De juridische grondslag voor deze verstrekking van BRP-gegevens ligt in het recht op inzage door een inwoner, en de plicht voor gemeenten om BRP gegevens te verstrekken aan iedere inwoner van NL die daarom vraagt. Deze verplichting is opgenomen in artikel 2.55 van de Wet BRP en de toelichting daarop in de memorie van toelichting.   Specifiek ligt de grondslag in artikel 6, eerste lid, aanhef en onder c AVG jo. artikel 2.55 Wet BRP jo. artikel 15, eerste lid, AVG. 

De volledige implementatie van de verstrekking, inclusief de benodigde infrastructurele configuratie, is opensource beschikbaar.

Bij een verzoek tot inzage in de BRP, is de ingeschrevene gerechtigd om een afschrift van de over hem opgenomen gegevens te ontvangen.
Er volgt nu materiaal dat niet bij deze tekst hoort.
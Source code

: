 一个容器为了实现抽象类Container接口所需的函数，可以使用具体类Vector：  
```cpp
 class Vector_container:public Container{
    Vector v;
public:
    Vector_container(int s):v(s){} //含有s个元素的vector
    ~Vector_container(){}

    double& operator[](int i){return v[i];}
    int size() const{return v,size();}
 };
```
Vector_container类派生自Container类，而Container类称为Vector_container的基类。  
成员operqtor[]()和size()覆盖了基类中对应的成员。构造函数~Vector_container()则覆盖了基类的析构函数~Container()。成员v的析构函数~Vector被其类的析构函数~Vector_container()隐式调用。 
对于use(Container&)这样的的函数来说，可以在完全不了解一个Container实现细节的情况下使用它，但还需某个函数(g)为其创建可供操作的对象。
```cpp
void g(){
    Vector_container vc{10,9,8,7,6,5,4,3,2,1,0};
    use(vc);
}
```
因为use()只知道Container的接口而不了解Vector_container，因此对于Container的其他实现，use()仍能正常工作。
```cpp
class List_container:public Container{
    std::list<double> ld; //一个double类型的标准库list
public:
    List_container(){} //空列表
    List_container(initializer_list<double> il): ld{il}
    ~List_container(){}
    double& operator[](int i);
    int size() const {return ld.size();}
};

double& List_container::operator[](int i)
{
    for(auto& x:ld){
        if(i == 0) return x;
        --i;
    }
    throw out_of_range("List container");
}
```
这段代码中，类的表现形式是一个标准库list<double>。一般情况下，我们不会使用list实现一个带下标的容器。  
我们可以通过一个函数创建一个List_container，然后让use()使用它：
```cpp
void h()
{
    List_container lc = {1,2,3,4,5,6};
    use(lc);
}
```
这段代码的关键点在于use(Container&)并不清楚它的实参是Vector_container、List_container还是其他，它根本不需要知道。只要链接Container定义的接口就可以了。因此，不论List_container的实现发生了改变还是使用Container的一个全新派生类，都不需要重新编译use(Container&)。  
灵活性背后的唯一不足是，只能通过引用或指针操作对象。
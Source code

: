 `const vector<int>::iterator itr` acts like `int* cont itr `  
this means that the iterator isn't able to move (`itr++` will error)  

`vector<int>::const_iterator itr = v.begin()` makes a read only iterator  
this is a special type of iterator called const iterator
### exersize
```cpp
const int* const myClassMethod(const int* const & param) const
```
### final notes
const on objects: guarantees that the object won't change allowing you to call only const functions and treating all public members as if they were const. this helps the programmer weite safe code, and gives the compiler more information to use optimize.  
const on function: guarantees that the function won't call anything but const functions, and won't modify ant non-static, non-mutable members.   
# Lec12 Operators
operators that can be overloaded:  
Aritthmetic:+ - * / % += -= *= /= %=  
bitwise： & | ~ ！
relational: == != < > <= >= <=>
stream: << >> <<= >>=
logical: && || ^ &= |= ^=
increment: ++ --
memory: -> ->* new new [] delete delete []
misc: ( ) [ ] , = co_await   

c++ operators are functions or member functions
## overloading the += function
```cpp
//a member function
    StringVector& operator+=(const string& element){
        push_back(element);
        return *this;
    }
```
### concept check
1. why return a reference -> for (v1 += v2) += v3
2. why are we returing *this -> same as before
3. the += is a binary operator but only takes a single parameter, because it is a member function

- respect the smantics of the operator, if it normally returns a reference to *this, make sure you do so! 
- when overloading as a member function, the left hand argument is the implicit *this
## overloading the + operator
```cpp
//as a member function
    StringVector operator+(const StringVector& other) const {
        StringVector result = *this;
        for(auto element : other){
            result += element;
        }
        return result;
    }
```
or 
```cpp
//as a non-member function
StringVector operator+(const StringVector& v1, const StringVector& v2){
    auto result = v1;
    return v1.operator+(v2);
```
Als zo'n verzoek wordt gedaan door de Yivi-BRP koppeling, wordt het afschrift verstrekt in de Yivi app. Niet anders dan bij een papieren afschrift ligt de verantwoordelijkheid van het opslaan en bewaren van de gegevens, zoals het BSN, na de verstrekking bij de inwoner die de gegevens heeft opgevraagd. 

Een inwoner kan de opgevraagde informatie, via welke weg dan ook, op een zelfgekozen wijze en op een zelfgekozen plaats opslaan. Opslaan in de Yivi app is één van de mogelijkheden. Een inwoner beheert of verwijdert zelf de informatie. Een inwoner heeft daarmee zelf zeggenschap over deze informatie.

De verantwoordelijkheid voor de technische werking van de app, ligt bij Yivi. Na de verstrekking van het afschrift van de gegevens in de Yivi app is er geen sprake meer van verwerking door de gemeente Nijmegen. De gegevens van de inwoner liggen daarna bij de inwoner zelf. Gemeente Nijmegen en Yivi kunnen niet bij de gegevens. Kortom, de gemeente Nijmegen is enkel verantwoordelijk voor de koppeling en daarmee het verstrekken van de gegevens. 

Documentatie van de flow.

Bij een aantal diensten op nijmegen.nl, zoals het aanvragen van een vergunning voor een evenement, kan een inwoner kiezen om gebruik te maken van DigiD of Yivi. Het aanvraagproces is na inloggen met DigiD of Yivi precies hetzelfde. De inwoner heeft dus een vrije keus.

Bij DigiD en bij Yivi wordt gebruik gemaakt van een externe partij (authenticatie provider) voor het leveren van de authenticatie diensten. In beide gevallen verwerkt deze partij het BSN. Per dienst verschilt het welke gegevens dit zijn, het kan het BSN zijn maar bijvoorbeeld ook alleen een adres. 

Nijmegen heeft een verwerkersovereenkomst met deze authenticatie provider. 

Verwerking BSN door de gemeente Nijmegen

De Autoriteit Persoonsgegevens geeft aan dat een overheid voor het uitvoeren van publiekrechtelijke taken het recht heeft om het BSN te gebruiken. Het delen van een BSN via Yivi, of DigiD, wordt alleen gedaan bij diensten met een publiekrechtelijke taak, waarbij de gemeente als overheid gerechtigd is het BSN te verwerken. 

Per aangeboden dienst verschilt de specifieke wettelijke grondslag. Het BSN wordt enkel gebruikt voor de publiekrechtelijke taken waarvoor het nodig is om de gevraagde taak goed uit te kunnen voeren. De gemeente Nijmegen vraagt geen BSN uit voor de taken waarbij dit niet is toegestaan.